Going to. Fuck him. How do I know what a snake thinks?
She watched him in silence. Binder could feel the silence grow accusatory, could feel her rising concern for him. It did not move him, even touch him. He felt a cold remove from it, from her, from everything. It was all just yesterday’s news.
From his childhood Binder had had the ability to look at himself with a cold and unflinching honesty, and he knew unquestioningly that he had changed. Winter ran in his veins and his insides were now chunks of bloody ice, and he knew he had crossed over into some foreign province of the heart, had left her more surely than he had ever feared her leaving him. He couldn’t find his way back, but the worst part was knowing he would not come even if he could.
Queen of the Haunted Dell
Queen of the Haunted Dell
An authenticated history of the night the Bell Witch followed us home
HERE’S WHAT HAPPENED OR MAYBE HAPPENED OR IS SUPPOSED TO HAVE HAPPENED:
Adams, Tennessee, is in Robertson County, five miles from the Kentucky line. In 1804, when John Bell moved his wife and six children and slaves to a thousand-acre farm he’d bought on the Red River, Adams was a virtual wilderness. Skirmishes with Indian war parties up from the south were less than twenty years in the past. The Indians didn’t live here, but it was sacred ground to them and had been for thousands of years, since the time of the Mound Builders. It was also theirs by right of treaty. As was often the case, the treaty had clauses and fine print and footnotes,
and the land was soon settled by prosperous white landholders, most of them from North Carolina.
John Bell was prosperous, too, but he seems to have had a clouded past. There were rumors of his being involved in the death of his former overseer. By all accounts he was a close man in a business deal as well, and it wasn’t long before he found himself in Robertson County civil court accused of usury in a slave trade with a woman named Kate Batts.
These things about Bell, by the way, are not folklore or hearsay: they’re a matter of public record, but they are not mentioned in the early books about the Bell Witch, which paint John Bell as a sort of stoic martyr.

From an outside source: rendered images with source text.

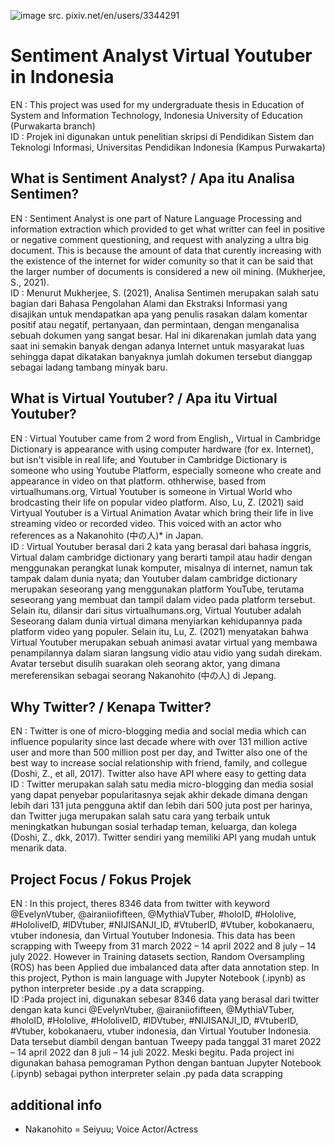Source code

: ![image](https://user-images.githubusercontent.com/58834510/188881928-1032988c-3ffe-4d20-846d-78232a8d949b.png)
src. pixiv.net/en/users/3344291

# Sentiment Analyst Virtual Youtuber in Indonesia
EN : This project was used for my undergraduate thesis in Education of System and Information Technology, Indonesia University of Education (Purwakarta branch)
</br>
ID : Projek ini digunakan untuk penelitian skripsi di Pendidikan Sistem dan Teknologi Informasi, Universitas Pendidikan Indonesia (Kampus Purwakarta)

## What is Sentiment Analyst? / Apa itu Analisa Sentimen?
EN : Sentiment Analyst is one part of Nature Language Processing and information extraction which provided to get what writter can feel in positive or negative comment questioning, and request with analyzing a ultra big document. This is because the amount of data that curently increasing with the existence of the internet for wider comunity so that it can be said that the larger number of documents is considered a new oil mining. (Mukherjee, S., 2021).
</br>
ID : Menurut Mukherjee, S. (2021), Analisa Sentimen merupakan salah satu bagian dari Bahasa Pengolahan Alami dan Ekstraksi Informasi yang disajikan untuk mendapatkan apa yang penulis rasakan dalam komentar positif atau negatif, pertanyaan, dan permintaan, dengan menganalisa sebuah dokumen yang sangat besar. Hal ini dikarenakan jumlah data yang saat ini semakin banyak dengan adanya Internet untuk masyarakat luas sehingga dapat dikatakan banyaknya jumlah dokumen tersebut dianggap sebagai ladang tambang minyak baru. 

## What is Virtual Youtuber? / Apa itu Virtual Youtuber?
EN : Virtual Youtuber came from 2 word from English,, Virtual in Cambridge Dictionary is appearance with using computer hardware (for ex. Internet), but isn't visible in real life; and Youtuber in Cambridge Dictionary is someone who using Youtube Platform, especially someone who create and appearance in video on that platform. othherwise, based from virtualhumans.org, Virtual Youtuber is someone in Virtual World who brodcasting their life on popular video platform. Also, Lu, Z. (2021) said Virtyual Youtuber is a Virtual Animation Avatar which bring their life in live streaming video or recorded video. This voiced with an actor who references as a Nakanohito (中の人)* in Japan.
</br>
ID : Virtual Youtuber berasal dari 2 kata yang berasal dari bahasa inggris, Virtual dalam cambridge dictionary yang berarti tampil atau hadir dengan menggunakan perangkat lunak komputer, misalnya di internet, namun tak tampak dalam dunia nyata; dan Youtuber dalam cambridge dictionary merupakan seseorang yang menggunakan platform YouTube, terutama seseorang yang membuat dan tampil dalam video pada platform tersebut. Selain itu, dilansir dari situs virtualhumans.org, Virtual Youtuber adalah Seseorang dalam dunia virtual dimana menyiarkan kehidupannya pada platform video yang populer. Selain itu, Lu, Z. (2021) menyatakan bahwa Virtual Youtuber merupakan sebuah animasi avatar virtual yang membawa penampilannya dalam siaran langsung vidio atau vidio yang sudah direkam. Avatar tersebut disulih suarakan oleh seorang aktor, yang dimana mereferensikan sebagai seorang Nakanohito (中の人) di Jepang.

## Why Twitter? / Kenapa Twitter?
EN : Twitter is one of micro-blogging media and social media which can influence popularity since last decade where with over 131 million active user and more than 500 million post per day, and Twitter also one of the best way to increase social relationship with friend, family, and collegue (Doshi, Z., et all, 2017). Twitter also have API where easy to getting data
</br>
ID : Twitter merupakan salah satu media micro-blogging dan media sosial yang dapat penyebar popularitasnya sejak akhir dekade dimana dengan lebih dari 131 juta pengguna aktif dan lebih dari 500 juta post per harinya, dan Twitter juga merupakan salah satu cara yang terbaik untuk meningkatkan hubungan sosial terhadap teman, keluarga, dan kolega (Doshi, Z., dkk, 2017). Twitter sendiri yang memiliki API yang mudah untuk menarik data.

## Project Focus / Fokus Projek
EN : In this project, theres 8346 data from twitter with keyword @EvelynVtuber, @airaniiofifteen, @MythiaVTuber, #holoID, #Hololive, #HololiveID, #IDVtuber, #NIJISANJI_ID, #VtuberID, #Vtuber, kobokanaeru, vtuber indonesia, dan Virtual Youtuber Indonesia. This data has been scrapping with Tweepy from 31 march 2022 – 14 april 2022 and 8 july – 14 july 2022. However in Training datasets section, Random Oversampling (ROS) has been Applied due imbalanced data after data annotation step. In this project, Python is main language with Jupyter Notebook (.ipynb) as python interpreter beside .py a data scrapping.
</br>
ID :Pada project ini, digunakan sebesar 8346 data yang berasal dari twitter dengan kata kunci @EvelynVtuber, @airaniiofifteen, @MythiaVTuber, #holoID, #Hololive, #HololiveID, #IDVtuber, #NIJISANJI_ID, #VtuberID, #Vtuber, kobokanaeru, vtuber indonesia, dan Virtual Youtuber Indonesia. Data tersebut diambil dengan bantuan Tweepy pada tanggal 31 maret 2022 – 14 april 2022 dan 8 juli – 14 juli 2022. Meski begitu. Pada project ini digunakan bahasa pemograman Python dengan bantuan Jupyter Notebook (.ipynb) sebagai python interpreter selain .py pada data scrapping

## additional info
* Nakanohito = Seiyuu; Voice Actor/Actress
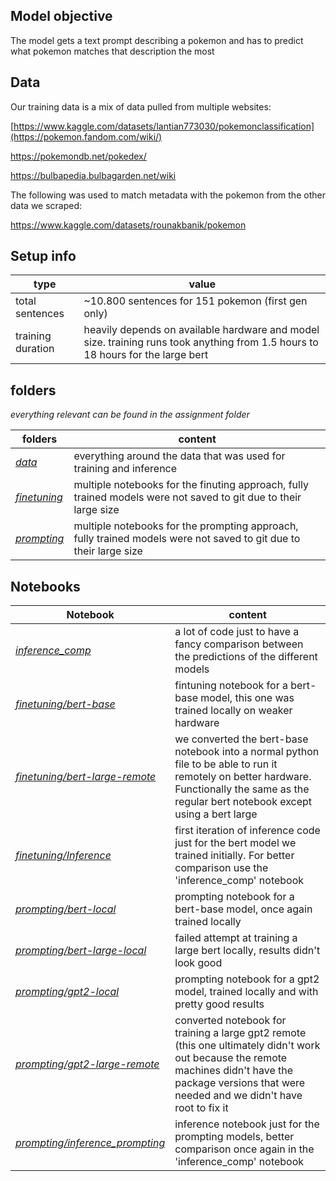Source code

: ## Model objective
The model gets a text prompt describing a pokemon and has to predict what pokemon matches that description the most

## Data
Our training data is a mix of data pulled from multiple websites:

[https://www.kaggle.com/datasets/lantian773030/pokemonclassification](https://pokemon.fandom.com/wiki/)

https://pokemondb.net/pokedex/

https://bulbapedia.bulbagarden.net/wiki

The following was used to match metadata with the pokemon from the other data we scraped:

https://www.kaggle.com/datasets/rounakbanik/pokemon

## Setup info
| type | value |
| --- | --- |
| total sentences | ~10.800 sentences for 151 pokemon (first gen only) |
| training duration | heavily depends on available hardware and model size. training runs took anything from 1.5 hours to 18 hours for the large bert |

## folders
*everything relevant can be found in the assignment folder*

| folders | content |
| ------------------ | ----------------- |
| [*data*](https://github.com/skramer-dev/ai-lab/tree/main/NLP/assignment/data)  | everything around the data that was used for training and inference |
| [*finetuning*](https://github.com/skramer-dev/ai-lab/tree/main/NLP/assignment/finetuning/) | multiple notebooks for the finuting approach, fully trained models were not saved to git due to their large size |
| [*prompting*](https://github.com/skramer-dev/ai-lab/tree/main/NLP/assignment/prompting/) | multiple notebooks for the prompting approach, fully trained models were not saved to git due to their large size |

## Notebooks

| Notebook | content |
| ------------------ | ----------------- |
| [*inference_comp*](assignment/inference_comp.ipynb) | a lot of code just to have a fancy comparison between the predictions of the different models |
| [*finetuning/bert-base*](assignment/finetuning/bert-base.ipynb) | fintuning notebook for a bert-base model, this one was trained locally on weaker hardware |
| [*finetuning/bert-large-remote*](assignment/finetuning/bert-large-remote.py) | we converted the bert-base notebook into a normal python file to be able to run it remotely on better hardware. Functionally the same as the regular bert notebook except using a bert large |
| [*finetuning/Inference*](assignment/finetuning/inference.ipynb) | first iteration of inference code just for the bert model we trained initially. For better comparison use the 'inference_comp' notebook |
| [*prompting/bert-local*](assignment/prompting/bert-local.ipynb) | prompting notebook for a bert-base model, once again trained locally |
| [*prompting/bert-large-local*](assignment/prompting/bert-large-local.ipynb) | failed attempt at training a large bert locally, results didn't look good |
| [*prompting/gpt2-local*](assignment/prompting/gpt2-local.ipynb) | prompting notebook for a gpt2 model, trained locally and with pretty good results |
| [*prompting/gpt2-large-remote*](assignment/prompting/gpt-2-large-remote.py) | converted notebook for training a large gpt2 remote (this one ultimately didn't work out because the remote machines didn't have the package versions that were needed and we didn't have root to fix it |
| [*prompting/inference_prompting*](assignment/prompting/inference_prompting.ipynb) | inference notebook just for the prompting models, better comparison once again in the 'inference_comp' notebook |
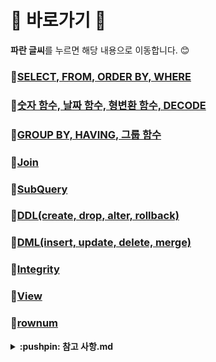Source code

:# :cherry_blossom: 바로가기 :cherry_blossom:
**파란 글씨**를 누르면 해당 내용으로 이동합니다. 😊

### :pushpin:[SELECT, FROM, ORDER BY, WHERE](./01SELECT_FROM_ORDERBY_WHERE.sql)

### :pushpin:[숫자 함수, 날짜 함수, 형변환 함수, DECODE](./02Functions.sql)

### :pushpin:[GROUP BY, HAVING, 그룹 함수](./03SelectGroupFunction.sql)

### :pushpin:[Join](./06Join.sql)

### :pushpin:[SubQuery](./05SubQuery.sql)

### :pushpin:[DDL(create, drop, alter, rollback)](./06DDL.sql)

### :pushpin:[DML(insert, update, delete, merge)](./07DML.sql)

### :pushpin:[Integrity](./08Integrity.sql)

### :pushpin:[View](./09View.sql)

### :pushpin:[rownum](./10Rownum.sql)

<details>
    <summary><strong>:pushpin: 참고 사항.md</strong></summary><br>
    &nbsp;&nbsp;&nbsp;&nbsp;&nbsp;&nbsp;- 참고 사이트<br>
    &nbsp;&nbsp;&nbsp;&nbsp;&nbsp;&nbsp;- 문자 입력시 주의사항<br>
    &nbsp;&nbsp;&nbsp;&nbsp;&nbsp;&nbsp;- 부정 연산자<br>
    &nbsp;&nbsp;&nbsp;&nbsp;&nbsp;&nbsp;- 화면 설정<br>
    &nbsp;&nbsp;&nbsp;&nbsp;&nbsp;&nbsp;- dual 테이블<br>
    &nbsp;&nbsp;&nbsp;&nbsp;&nbsp;&nbsp;- 별칭<br>
    &nbsp;&nbsp;&nbsp;&nbsp;&nbsp;&nbsp;- nvl 함수<br>
    &nbsp;&nbsp;&nbsp;&nbsp;&nbsp;&nbsp;- 불필요한 table 삭제 명령어<br>
    &nbsp;&nbsp;&nbsp;&nbsp;&nbsp;&nbsp;- 데이터 타입<br>
    &nbsp;&nbsp;&nbsp;&nbsp;&nbsp;&nbsp;- REM(주석)<br>
</details>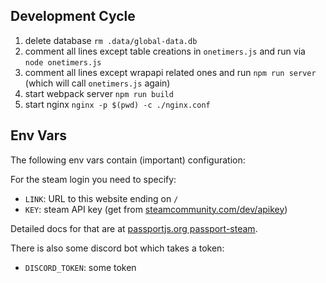 
## Development Cycle

1. delete database `rm .data/global-data.db`
2. comment all lines except table creations in `onetimers.js` and run via `node onetimers.js`
3. comment all lines except wrapapi related ones and run `npm run server` (which will call `onetimers.js` again)
4. start webpack server `npm run build`
5. start nginx `nginx -p $(pwd) -c ./nginx.conf`

## Env Vars

The following env vars contain (important) configuration:

For the steam login you need to specify:

 - `LINK`: URL to this website ending on `/`
 - `KEY`: steam API key (get from [steamcommunity.com/dev/apikey](http://steamcommunity.com/dev/apikey))

Detailed docs for that are at [passportjs.org passport-steam](https://www.passportjs.org/packages/passport-steam/).

There is also some discord bot which takes a token:

 - `DISCORD_TOKEN`: some token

Because of his legal trouble, Bell was excommunicated from the Baptist Church, and in a small community where almost every social function is tied in one way or another to the church, this was a big deal. Living in such a close-knit community of God-fearing folk, Bell must have felt like a pariah.
Then things got worse.
In 1817, John Bell saw an animal in his cornfield. It looked like a black dog but not exactly. When he fired his rifle, it vanished. Not long after, Betsy, Bell’s thirteen-year-old daughter, was picking flowers and saw a girl dressed in green swinging by her arms from the branches of a tree. The girl in green vanished.
There were noises in the house. Something gnawing on the bedposts, rats maybe, the sound of something enormous and winged flying against the attic ceiling, the sound of chained dogs fighting. Lights flitted about the yard. Covers were yanked from folks trying to sleep. Hair was pulled, jaws slapped. Betsy seemed to catch the worst of it.
This went on almost every night for a year before Bell confided in anyone outside the family. According to M. V. Ingram’s An Authenticated History of the Bell Witch, published in 1894 and based on an account written by one of Bell’s sons, things had come to such a sorry pass—nerves were frayed, nobody was sleeping—that Bell had to have help and opinions. Two preachers were consulted, James Johnson and Sugg Fort.
Bell was a stern and autocratic man who had been able to keep the news of the disturbances confined within his family. But as soon as he confided in others, the cat, or whatever the hell manner of beast it was, was out of the bag and gone.